Further, the adaptor assembly may also include features for providing additional sealing and/or vibration damping between the adaptor assembly and the turbine blade. For example, in several embodiments, the adaptor body and/or cover plate may include one or more pockets configured to receive a sealing mechanism. As such, the adaptor slot may be effectively sealed from the hot gases of combustion flowing past the turbine blade and may also be able to effectively accommodate vibrations of the turbine blade.
Referring now to the drawings, FIG. 1 illustrates a schematic diagram of a gas turbine 10. The gas turbine 10 generally includes a compressor section 12, a plurality of combustors (not shown) disposed within a combustor section 14, and a turbine section 16. Additionally, the system 10 may include a shaft 18 coupled between the compressor section 12 and the turbine section 16. The turbine section 16 may generally include a turbine rotor 20 having a plurality of rotor disks 22 (one of which is shown) and a plurality of turbine blades 24 extending radially outwardly from and being coupled to each rotor disk 22 for rotation therewith. Each rotor disk 22 may, in turn, be coupled to a portion of the shaft 18 extending through the turbine section 16.

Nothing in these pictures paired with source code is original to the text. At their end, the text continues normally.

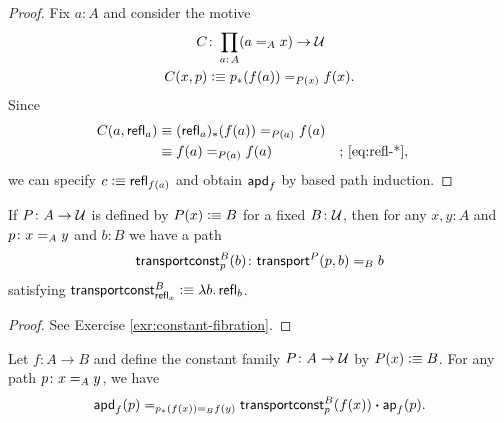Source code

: \begin{proof}
    Fix $a\colon A$ and consider the motive
    \begin{align*}
        C&\colon\prod_{a\colon A}(a\eq Ax)\to\univ\\
        C(x,p)&\defeq p_*(f(a))\eq{P(x)}f(x).
    \end{align*}
    Since
    \begin{align*}
        C(a,\fun{refl}_a)
            &\equiv (\fun{refl}_a)_*(f(a))\eq{P(a)}f(a)\\
            &\equiv f(a)\eq{P(a)}f(a)
                &&\text{; \eqref{eq:refl-*}},
    \end{align*}
    we can specify $c\defeq\fun{refl}_{f(a)}$ and obtain $\fun{apd}_f$ by based path induction.
\end{proof}

\begin{lem}\label{lem:constant-fibration}
    If\/ $P \colon A \to \univ$ is defined by\/ $P(x) \defeq B$ for a fixed\/ $B \colon \univ$, then for any\/ $x, y \colon A$ and\/ $p \colon x \eq A y$ and\/ $b \colon B$ we have a path
    \[
        \fun{transportconst}^B_p(b) \colon \fun{transport}^P(p, b) \eq B b
    \]
    satisfying\/ $\fun{transportconst}^B_{\fun{refl}_x}\defeq\lambda b.\,\fun{refl}_b$.
\end{lem}

\begin{proof}
    See Exercise \ref{exr:constant-fibration}.
    
\end{proof}

\begin{lem}\label{lem:apd-constant-fibration}
    Let\/ $f\colon A\to B$ and define the constant family\/ $P\colon A\to\univ$ by\/ $P(x)\defeq B$. For any path\/ $p\colon x\eq Ay$, we have
    \[
        \fun{apd}_f(p)\eq{p_*(f(x))\eq B f(y)}
            \fun{transportconst}^B_p(f(x))\ct\fun{ap}_f(p).
    \]
\end{lem}


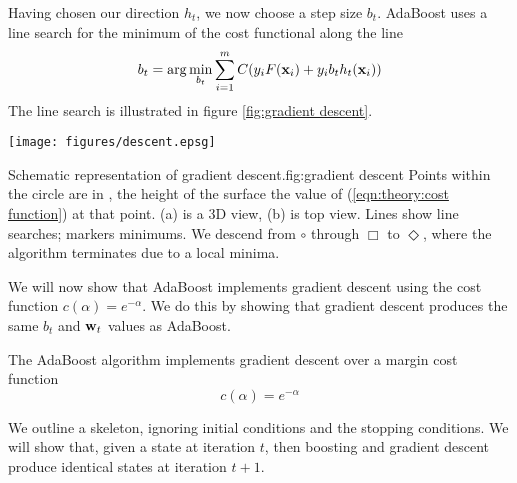 Having chosen our direction $h_t$, we now choose a step size $b_t$.
AdaBoost uses a line search for the minimum of the cost functional
along the line
%
\begin{equation}
b_t = \arg \min_{b_t} \sum_{i=1}^{m} C(y_i F(\mathbf{x}_i) + y_i b_t h_t(\mathbf{x}_i))
\end{equation}
%
The line search is illustrated in figure \ref{fig:gradient descent}.

\begin{linefigure}
\begin{center}
\texttt{[image: figures/descent.epsg]}
\end{center}
\begin{capt}{Schematic representation of gradient
descent.}{fig:gradient descent}
Points within the circle are in \calH, the height of the surface
the value of (\ref{eqn:theory:cost function}) at that point.  (a) is a
3D view, (b) is top view. Lines show line searches; markers
minimums.  We descend from $\circ$ through $\Box$ to $\Diamond$, where
the algorithm terminates due to a local minima.
\end{capt}
\end{linefigure}

We will now show that AdaBoost implements gradient descent using the
cost function $c(\alpha) = e^{-\alpha}$.  We do this by showing that
gradient descent produces the same $b_t$ and $\mathbf{w}_t$ values as AdaBoost.

\begin{theorem}
The AdaBoost algorithm implements gradient descent over a margin cost
function
%
\begin{equation}
c(\alpha) = e^{-\alpha}
\end{equation}
\end{theorem}

\proof We outline a skeleton, ignoring initial conditions and the
stopping conditions.  We will show that, given a state at iteration
$t$, then boosting and gradient descent produce identical states at
iteration $t+1$.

During operation of the gas turbine 10, the compressor section 12 supplies compressed air to the combustors of the combustor section 14. Air and fuel are mixed and burned within each combustor and hot gases of combustion flow in a hot gas path from the combustor section 14 to the turbine section 16, wherein energy is extracted from the hot gases by the turbine blades 24. The energy extracted by the turbine blades 24 is used to rotate to the rotor disks 22 which may, in turn, rotate the shaft 18. The mechanical rotational energy may then be used to power the compressor section 12 and generate electricity.

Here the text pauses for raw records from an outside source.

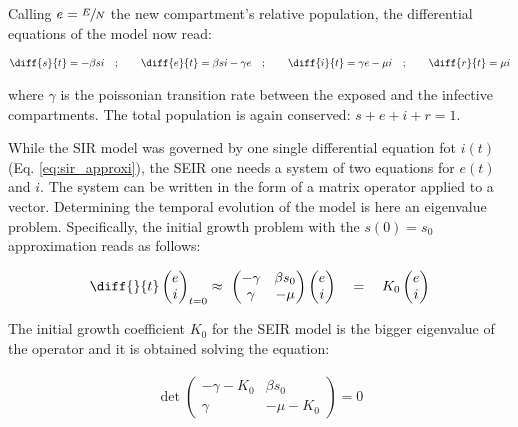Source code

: \documentclass[DIV=12, BCOR=0pt]{scrartcl}  %
\begin{document}
  Calling $e = \sfrac{E}{N}$ the new compartment's relative population, the differential equations of the model now read:
  
  \begin{align}
  	\diff{s}{t} = - \beta s i \quad;  \qquad 	\diff{e}{t} = \beta s i - \gamma e \quad; \qquad \diff{i}{t} = \gamma e - \mu i \quad; \qquad \diff{r}{t} = \mu i
  	\label{eq:seir}
  \end{align}

  where $\gamma$ is the poissonian transition rate between the exposed and the infective compartments. The total population is again conserved: $ s + e + i + r = 1$.
  
  While the SIR model was governed by one single differential equation fot $i(t)$ (Eq. \ref{eq:sir_approxi}), the SEIR one needs a system of two equations for $e(t)$ and $i$.
  The system can be written in the form of a matrix operator applied to a vector. Determining the temporal evolution of the model is here an eigenvalue problem. Specifically, the initial growth problem with the $s(0) = s_0$ approximation reads as follows: 
  
  \begin{align}
  	\diff{}{t}
  	\begin{pmatrix}
  			e \\
  			i
  	\end{pmatrix}_{t=0}
  	\approx \
  	\begin{pmatrix}
  		 - \gamma & \beta s_0\\
  		 \gamma & - \mu
  	\end{pmatrix}
  	\begin{pmatrix}
  		e \\
  		i
  	\end{pmatrix}
	  \quad = \quad K_0 %
	  \begin{pmatrix}
	  	e \\
	  	i
	  \end{pmatrix} %
		\label{eq:seir_approxi}
	\end{align}

The initial growth coefficient $K_0$ for the SEIR model is the bigger eigenvalue of the operator and it is obtained solving the equation: 

	\begin{align}
		\det 
		\begin{pmatrix}
			- \gamma - K_0 & \beta s_0\\ %
			\gamma & - \mu - K_0  %
		\end{pmatrix} = 0
	\label{eq:seir_K0}
	\end{align}
 
\end{document}
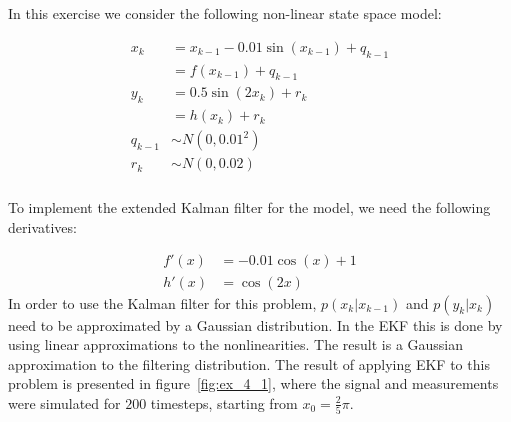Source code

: \documentclass[a4paper,oneside,article]{memoir}
\begin{document}

\begin{table}[h]
	\centering
	
	\label{table:rmse3_3a}
\end{table}

\clearpage



\section{}
\subsection{}\label{sec:4_1}
In this exercise we consider the following non-linear state space model:

\begin{align}
	x_k&=x_{k-1}-0.01\sin(x_{k-1})+q_{k-1}\\
	&=f(x_{k-1})+q_{k-1}\\
	y_k&=0.5\sin(2x_k)+r_k\\
	&=h(x_{k})+r_{k}\\
	q_{k-1} &\sim N\left(0,0.01^2\right)\\
	r_{k} &\sim N\left(0,0.02 \right)
\end{align}


\subsubsection{}\label{sec:4_1a}
To implement the extended Kalman filter for the model, we need the
following derivatives:

\begin{align}
	f'(x)&=-0.01\cos(x)+1\\
	h'(x)&=\cos(2x)
\end{align}
In order to use the Kalman filter for this problem,
$p\left(x_{k}|x_{k-1}\right)$ and $p\left(y_{k}|x_{k}\right)$ need to
be approximated by a Gaussian distribution. In the EKF this is done
by using linear approximations to the nonlinearities. The result
is a Gaussian approximation to the filtering distribution. The result
of applying EKF to this problem is presented in figure~\ref{fig:ex_4_1},
where the signal and measurements were simulated for $200$ timesteps, starting
from $x_0=\frac{2}{5}\pi$.
\end{document}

Referring now to FIGS 2-4, there are illustrated various views of one embodiment of an adaptor assembly 100 for coupling turbine blades 24 to one of the rotor disks 22 of the turbine rotor 20 in accordance with aspects of the present subject matter. In particular, FIG. 2 illustrates a perspective view of the adaptor assembly 100 coupled between the turbine blade 24 and the rotor disk 22. FIG. 3 illustrates an exploded view of the adaptor assembly 100 and turbine blade 24 shown in FIG. 2. Additionally, FIG. 4 illustrates a partial, side view of the adaptor assembly 100 and the turbine blade 24 shown in FIG. 2, particularly illustrating the turbine blade 24 coupled within the adaptor assembly 100.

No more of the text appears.